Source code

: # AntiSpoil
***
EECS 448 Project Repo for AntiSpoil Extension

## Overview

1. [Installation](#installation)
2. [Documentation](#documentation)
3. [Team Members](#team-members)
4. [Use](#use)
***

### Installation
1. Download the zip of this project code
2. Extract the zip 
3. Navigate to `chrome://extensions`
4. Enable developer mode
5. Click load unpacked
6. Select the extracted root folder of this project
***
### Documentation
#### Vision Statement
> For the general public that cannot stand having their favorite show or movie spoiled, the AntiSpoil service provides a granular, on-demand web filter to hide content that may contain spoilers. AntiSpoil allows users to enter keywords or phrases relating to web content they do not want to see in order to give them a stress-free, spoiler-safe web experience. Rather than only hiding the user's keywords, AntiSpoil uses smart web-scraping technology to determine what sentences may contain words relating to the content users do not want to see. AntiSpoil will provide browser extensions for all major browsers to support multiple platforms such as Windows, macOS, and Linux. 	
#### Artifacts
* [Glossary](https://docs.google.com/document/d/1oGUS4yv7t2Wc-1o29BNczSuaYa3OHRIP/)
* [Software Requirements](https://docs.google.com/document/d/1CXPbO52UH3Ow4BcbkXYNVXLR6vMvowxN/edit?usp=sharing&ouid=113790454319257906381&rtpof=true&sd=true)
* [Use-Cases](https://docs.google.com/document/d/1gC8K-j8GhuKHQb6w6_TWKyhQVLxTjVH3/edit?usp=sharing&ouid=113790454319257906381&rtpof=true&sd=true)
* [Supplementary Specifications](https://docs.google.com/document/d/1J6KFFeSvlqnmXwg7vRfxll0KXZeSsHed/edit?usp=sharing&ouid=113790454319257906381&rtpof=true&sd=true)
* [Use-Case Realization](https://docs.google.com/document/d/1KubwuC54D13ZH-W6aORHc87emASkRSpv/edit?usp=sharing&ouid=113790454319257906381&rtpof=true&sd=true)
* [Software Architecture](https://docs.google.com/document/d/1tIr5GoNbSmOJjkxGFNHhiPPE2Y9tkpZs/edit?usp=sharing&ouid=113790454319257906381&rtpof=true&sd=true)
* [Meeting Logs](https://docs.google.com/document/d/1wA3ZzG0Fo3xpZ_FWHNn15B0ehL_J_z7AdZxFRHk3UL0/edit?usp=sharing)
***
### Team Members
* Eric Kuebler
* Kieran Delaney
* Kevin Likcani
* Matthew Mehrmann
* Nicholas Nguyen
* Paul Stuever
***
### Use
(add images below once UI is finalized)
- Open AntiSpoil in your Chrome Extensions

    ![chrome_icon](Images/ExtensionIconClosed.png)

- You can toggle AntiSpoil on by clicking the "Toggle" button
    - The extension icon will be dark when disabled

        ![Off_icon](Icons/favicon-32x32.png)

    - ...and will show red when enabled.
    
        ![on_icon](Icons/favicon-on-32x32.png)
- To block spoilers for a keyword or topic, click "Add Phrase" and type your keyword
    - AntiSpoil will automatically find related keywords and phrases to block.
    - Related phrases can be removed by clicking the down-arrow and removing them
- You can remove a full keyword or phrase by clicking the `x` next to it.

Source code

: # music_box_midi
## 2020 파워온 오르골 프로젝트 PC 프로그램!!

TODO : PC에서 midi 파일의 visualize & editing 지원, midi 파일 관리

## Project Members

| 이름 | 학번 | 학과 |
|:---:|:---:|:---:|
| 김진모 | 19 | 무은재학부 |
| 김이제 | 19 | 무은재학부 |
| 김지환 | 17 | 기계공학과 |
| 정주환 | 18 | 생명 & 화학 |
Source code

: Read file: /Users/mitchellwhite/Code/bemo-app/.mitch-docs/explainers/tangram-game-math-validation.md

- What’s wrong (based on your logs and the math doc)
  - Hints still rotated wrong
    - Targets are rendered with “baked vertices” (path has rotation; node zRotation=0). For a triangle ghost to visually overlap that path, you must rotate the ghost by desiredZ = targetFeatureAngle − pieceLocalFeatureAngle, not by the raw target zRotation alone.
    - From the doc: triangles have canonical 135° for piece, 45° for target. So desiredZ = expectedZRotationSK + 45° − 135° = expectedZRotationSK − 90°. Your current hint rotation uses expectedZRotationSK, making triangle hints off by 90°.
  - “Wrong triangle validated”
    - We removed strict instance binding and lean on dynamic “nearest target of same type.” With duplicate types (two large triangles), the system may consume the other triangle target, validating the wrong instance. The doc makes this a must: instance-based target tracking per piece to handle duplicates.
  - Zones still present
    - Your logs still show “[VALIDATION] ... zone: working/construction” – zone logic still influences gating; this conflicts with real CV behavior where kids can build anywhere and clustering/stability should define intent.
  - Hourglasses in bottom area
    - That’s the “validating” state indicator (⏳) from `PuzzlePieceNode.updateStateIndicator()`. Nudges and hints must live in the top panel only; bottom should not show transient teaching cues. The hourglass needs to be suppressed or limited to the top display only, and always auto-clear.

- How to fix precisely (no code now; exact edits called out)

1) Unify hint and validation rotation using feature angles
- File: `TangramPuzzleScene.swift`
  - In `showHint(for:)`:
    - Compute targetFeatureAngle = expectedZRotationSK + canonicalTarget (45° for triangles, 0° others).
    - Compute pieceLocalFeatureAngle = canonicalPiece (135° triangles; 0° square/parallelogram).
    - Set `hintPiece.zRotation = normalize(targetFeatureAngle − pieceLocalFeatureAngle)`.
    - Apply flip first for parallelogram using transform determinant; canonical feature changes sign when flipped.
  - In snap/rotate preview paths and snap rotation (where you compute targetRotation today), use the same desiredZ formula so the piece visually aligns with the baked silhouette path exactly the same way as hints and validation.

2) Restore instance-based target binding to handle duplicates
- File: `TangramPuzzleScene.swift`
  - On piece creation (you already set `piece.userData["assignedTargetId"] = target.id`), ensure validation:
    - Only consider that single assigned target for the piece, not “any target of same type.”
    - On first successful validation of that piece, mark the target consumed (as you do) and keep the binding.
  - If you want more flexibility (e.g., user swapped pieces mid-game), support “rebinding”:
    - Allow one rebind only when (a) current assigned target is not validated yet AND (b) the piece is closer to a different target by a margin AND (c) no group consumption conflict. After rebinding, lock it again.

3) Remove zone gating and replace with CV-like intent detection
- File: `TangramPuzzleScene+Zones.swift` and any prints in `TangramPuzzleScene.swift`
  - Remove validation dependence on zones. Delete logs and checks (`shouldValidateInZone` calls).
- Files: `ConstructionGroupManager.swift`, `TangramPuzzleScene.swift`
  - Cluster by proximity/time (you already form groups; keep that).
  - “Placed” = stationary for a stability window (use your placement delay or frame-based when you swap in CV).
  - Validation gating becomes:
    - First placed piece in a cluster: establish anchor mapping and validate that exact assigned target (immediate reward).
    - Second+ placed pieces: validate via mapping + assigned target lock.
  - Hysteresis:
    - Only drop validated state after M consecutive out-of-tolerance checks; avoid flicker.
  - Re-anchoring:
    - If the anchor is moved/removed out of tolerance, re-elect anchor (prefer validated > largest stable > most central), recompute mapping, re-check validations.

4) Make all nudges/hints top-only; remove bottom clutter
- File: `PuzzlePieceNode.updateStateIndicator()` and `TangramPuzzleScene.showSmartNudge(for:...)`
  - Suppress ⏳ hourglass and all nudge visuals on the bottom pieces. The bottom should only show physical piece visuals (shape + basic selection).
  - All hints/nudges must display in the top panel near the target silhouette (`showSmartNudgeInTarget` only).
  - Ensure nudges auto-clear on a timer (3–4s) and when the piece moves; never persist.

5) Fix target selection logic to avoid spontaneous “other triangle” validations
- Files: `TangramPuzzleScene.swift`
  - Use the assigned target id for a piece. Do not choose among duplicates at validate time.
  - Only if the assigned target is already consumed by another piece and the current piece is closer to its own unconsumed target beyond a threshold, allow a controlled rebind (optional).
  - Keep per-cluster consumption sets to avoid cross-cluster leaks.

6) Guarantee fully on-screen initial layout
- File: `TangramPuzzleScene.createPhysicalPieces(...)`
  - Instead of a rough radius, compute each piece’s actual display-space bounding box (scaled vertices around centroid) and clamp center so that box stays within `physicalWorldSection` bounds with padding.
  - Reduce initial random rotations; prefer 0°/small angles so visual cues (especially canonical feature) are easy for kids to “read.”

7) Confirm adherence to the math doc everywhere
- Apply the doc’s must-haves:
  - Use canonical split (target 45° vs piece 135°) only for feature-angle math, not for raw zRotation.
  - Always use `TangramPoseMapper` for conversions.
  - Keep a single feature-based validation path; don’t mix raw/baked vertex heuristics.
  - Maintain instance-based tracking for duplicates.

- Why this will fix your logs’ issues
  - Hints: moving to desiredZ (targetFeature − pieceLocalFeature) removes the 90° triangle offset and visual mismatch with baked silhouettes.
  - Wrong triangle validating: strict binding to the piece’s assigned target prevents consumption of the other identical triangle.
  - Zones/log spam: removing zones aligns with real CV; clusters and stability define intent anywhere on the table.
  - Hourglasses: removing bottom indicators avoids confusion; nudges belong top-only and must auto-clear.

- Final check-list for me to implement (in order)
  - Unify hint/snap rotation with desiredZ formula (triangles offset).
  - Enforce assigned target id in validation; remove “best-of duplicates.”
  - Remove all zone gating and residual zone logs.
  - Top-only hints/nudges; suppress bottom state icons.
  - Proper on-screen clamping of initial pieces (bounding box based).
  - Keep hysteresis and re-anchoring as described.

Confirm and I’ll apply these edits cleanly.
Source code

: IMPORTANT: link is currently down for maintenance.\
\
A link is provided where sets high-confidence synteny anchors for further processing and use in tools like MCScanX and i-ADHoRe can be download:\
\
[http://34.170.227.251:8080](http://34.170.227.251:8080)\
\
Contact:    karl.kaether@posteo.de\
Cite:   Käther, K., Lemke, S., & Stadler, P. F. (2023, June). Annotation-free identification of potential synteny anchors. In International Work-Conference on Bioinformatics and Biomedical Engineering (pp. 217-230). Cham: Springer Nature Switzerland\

→ **Work instruction**: Set down again, word for word, the stretch of records from the line with "18 | 생명 & 화학 |" to the line with "- Targets are", both of those lines included.

→ **Answer to this task**:
| 정주환 | 18 | 생명 & 화학 |
Source code

: Read file: /Users/mitchellwhite/Code/bemo-app/.mitch-docs/explainers/tangram-game-math-validation.md

- What’s wrong (based on your logs and the math doc)
  - Hints still rotated wrong
    - Targets are rendered with “baked vertices” (path has rotation; node zRotation=0). For a triangle ghost to visually overlap that path, you must rotate the ghost by desiredZ = targetFeatureAngle − pieceLocalFeatureAngle, not by the raw target zRotation alone.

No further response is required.